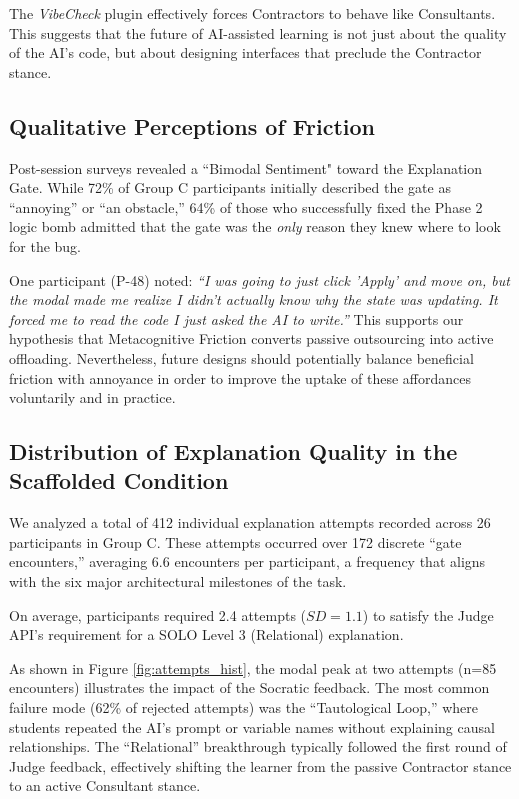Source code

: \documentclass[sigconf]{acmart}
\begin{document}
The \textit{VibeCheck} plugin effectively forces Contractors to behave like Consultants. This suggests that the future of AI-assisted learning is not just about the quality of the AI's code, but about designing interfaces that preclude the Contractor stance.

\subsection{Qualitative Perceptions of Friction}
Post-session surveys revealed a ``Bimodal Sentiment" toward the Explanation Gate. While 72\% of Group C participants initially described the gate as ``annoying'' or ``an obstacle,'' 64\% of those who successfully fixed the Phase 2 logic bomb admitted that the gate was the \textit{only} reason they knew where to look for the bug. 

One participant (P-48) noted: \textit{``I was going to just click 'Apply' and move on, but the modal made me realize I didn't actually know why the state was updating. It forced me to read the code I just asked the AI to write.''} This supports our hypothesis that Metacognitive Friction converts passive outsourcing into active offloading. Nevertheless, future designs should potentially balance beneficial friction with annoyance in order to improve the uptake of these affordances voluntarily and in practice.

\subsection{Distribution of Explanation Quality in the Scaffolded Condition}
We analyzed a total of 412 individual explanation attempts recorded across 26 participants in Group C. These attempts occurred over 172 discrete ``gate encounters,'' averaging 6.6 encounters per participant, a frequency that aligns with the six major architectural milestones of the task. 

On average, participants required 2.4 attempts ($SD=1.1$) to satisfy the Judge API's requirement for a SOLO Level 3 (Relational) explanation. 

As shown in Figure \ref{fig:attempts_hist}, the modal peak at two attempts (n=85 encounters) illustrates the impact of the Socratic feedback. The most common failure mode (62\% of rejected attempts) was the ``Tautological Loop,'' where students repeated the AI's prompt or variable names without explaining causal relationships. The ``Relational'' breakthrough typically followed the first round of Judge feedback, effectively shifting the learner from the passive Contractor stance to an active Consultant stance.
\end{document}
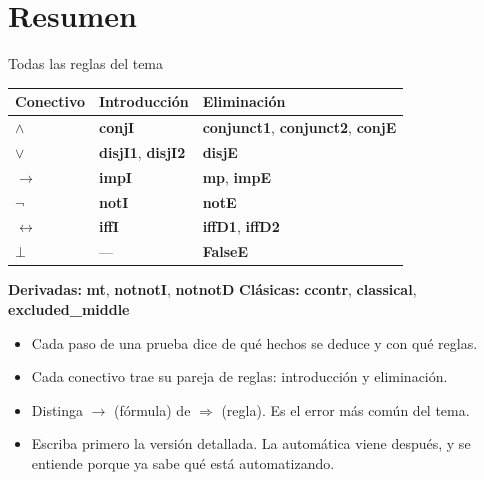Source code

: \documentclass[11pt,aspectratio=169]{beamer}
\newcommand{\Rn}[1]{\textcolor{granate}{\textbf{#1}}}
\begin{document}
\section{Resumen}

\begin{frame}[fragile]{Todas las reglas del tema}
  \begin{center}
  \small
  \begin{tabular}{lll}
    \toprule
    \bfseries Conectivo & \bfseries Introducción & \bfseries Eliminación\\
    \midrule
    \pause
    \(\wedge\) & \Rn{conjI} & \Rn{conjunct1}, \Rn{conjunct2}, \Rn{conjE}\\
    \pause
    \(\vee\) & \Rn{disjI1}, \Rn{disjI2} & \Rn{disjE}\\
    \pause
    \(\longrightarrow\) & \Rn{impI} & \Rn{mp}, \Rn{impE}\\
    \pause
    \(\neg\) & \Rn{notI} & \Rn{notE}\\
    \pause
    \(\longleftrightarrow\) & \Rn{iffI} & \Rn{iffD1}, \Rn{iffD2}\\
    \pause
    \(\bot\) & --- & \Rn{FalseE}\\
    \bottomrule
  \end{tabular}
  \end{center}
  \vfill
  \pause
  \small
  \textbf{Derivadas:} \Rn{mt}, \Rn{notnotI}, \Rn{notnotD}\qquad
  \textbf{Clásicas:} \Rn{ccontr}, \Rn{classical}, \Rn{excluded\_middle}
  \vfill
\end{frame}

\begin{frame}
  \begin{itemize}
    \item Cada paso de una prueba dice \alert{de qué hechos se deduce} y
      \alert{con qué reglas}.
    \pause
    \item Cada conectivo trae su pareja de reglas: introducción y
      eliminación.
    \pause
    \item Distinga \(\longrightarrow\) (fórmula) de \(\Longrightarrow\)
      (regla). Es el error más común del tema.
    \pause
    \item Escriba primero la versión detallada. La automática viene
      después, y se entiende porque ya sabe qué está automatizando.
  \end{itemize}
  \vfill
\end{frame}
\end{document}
--
Which lines above include the word "documentclass"? Pick them out and copy them.

: \documentclass[sigconf]{acmart}
: \documentclass[11pt,aspectratio=169]{beamer}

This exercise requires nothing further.